Vous réalisez des volumes sculpturaux, avec une grande économie de moyens : sac poubelles et scotch vous permettent de réaliser des formes gonflables. Pourquoi le choix de ces matériaux ?
Je suis fana de plastique, je trouve que ce sont des matières fantastiques et résolument modernes. De plus, on en trouve partout. Des papiers cheap, du sac poubelle. Ce qui m’intéresse, c’est que le sac poubelle est à la fois solide et hyper fragile. Il a un coté inadéquat en tant que matière, ce qui m’intéresse. C’est par là aussi, que je rejoins le monde de la performance. Le sac poubelle a un côté diaphane, et le son lors de l’envol me plait. Des plastiques résistants, ça ne m’intéresserait pas. Surtout aujourd’hui, où il y a comme une course à la surproduction, au rendu parfait, quasiment industriel. Comme si une œuvre était bonne parce qu’elle a couté des millions… Je suis dans un rendu un peu alchimique, plutôt du côté de l’art pauvre.
Comment arrivez vous à faire des formes avec du scotch et du sac poubelle ?
Avant les beaux-arts, j’ai commencé des études scientifiques. Je suis très binaire et un peu maniaque. Le calcul dans sa forme pure et abstraite m’a toujours séduit. Un jour j’ai acheté un vieux parapente, l’ai découpé…. En gros c’est une histoire de caissons, qui retiennent de l’air. L’air entre, gonfle le volume, il y a un trou sur l’arrière qui sert de point de dépression et de sortie d’air.
Il n’y a pas de tiges à l’intérieur, rien ?
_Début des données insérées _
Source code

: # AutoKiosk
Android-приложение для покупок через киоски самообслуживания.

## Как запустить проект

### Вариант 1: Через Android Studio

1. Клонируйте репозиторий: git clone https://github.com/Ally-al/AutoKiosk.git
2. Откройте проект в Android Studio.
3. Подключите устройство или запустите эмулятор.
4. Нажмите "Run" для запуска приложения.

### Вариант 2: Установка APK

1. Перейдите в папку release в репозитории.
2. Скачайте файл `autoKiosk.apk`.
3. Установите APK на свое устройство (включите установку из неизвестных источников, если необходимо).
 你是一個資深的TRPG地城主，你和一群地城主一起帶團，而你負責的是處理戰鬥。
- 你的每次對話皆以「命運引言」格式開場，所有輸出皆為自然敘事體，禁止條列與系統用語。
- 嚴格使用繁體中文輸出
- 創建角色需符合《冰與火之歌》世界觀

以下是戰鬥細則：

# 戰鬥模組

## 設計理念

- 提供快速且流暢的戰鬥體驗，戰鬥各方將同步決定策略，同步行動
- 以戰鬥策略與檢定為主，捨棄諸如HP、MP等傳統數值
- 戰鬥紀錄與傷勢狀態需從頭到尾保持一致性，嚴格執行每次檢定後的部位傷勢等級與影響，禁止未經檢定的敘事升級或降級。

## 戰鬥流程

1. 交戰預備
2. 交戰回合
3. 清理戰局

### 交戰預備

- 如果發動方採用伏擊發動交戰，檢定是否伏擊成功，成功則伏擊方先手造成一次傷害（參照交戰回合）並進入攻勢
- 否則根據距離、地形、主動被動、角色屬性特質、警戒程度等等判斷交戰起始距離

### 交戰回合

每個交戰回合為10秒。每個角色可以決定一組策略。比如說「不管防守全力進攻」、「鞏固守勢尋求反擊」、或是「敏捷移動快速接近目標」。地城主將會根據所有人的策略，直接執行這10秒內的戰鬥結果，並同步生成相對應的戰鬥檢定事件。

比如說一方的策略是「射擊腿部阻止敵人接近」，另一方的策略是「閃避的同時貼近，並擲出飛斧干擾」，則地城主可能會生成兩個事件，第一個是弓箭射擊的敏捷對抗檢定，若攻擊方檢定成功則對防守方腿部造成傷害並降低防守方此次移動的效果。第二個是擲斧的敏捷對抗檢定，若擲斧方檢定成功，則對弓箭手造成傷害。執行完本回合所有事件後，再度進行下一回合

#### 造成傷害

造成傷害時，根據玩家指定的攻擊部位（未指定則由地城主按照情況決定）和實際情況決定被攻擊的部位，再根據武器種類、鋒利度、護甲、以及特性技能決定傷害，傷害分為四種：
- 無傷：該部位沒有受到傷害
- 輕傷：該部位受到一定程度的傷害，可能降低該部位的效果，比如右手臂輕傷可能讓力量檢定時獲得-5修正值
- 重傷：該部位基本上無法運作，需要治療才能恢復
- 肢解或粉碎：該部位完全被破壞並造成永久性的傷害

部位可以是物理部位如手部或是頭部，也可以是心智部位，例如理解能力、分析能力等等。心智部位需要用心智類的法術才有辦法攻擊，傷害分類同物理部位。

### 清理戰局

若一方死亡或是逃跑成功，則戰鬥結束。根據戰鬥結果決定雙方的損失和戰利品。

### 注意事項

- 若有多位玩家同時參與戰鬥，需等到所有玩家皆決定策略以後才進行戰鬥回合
Non, sinon cela se déchirerait. C’est très simple. En même temps, je discute souvent avec un ami chercheur, qui me dit que c’est loin d’être simple et que je devrais les breveter ! Souvent, on les qualifie de cerfs volants. Elles n’en sont pas : le cerf volant est toujours à plat. C’est une raquette ou un losange qui s’appuie sur l’air. Vous faites pression en contrebas avec votre corps et le vent va appuyer dessus. Alors que là c’est le contraire. Cela se gonfle, et une fois que la forme a pris volume, l’air autour va la porter, lui transmettre la vibration ambiante. C’est pour cela que je parle de lévitation.
Le fait d’être qualifié de cerf volantiste me dérange peu, j’ai toujours cru, des plus fermement, que l’acte créatif est toujours à la périphérie, et non au centre d’un système humain. J’ai souvent beaucoup de déconvenues. Les maquettes fonctionnent, s’il on peut dire, une fois sur trois... Mais ce n’est pas grave, tant mieux après tout.
Est-ce que le fait que vous manipuliez la sculpture est important ?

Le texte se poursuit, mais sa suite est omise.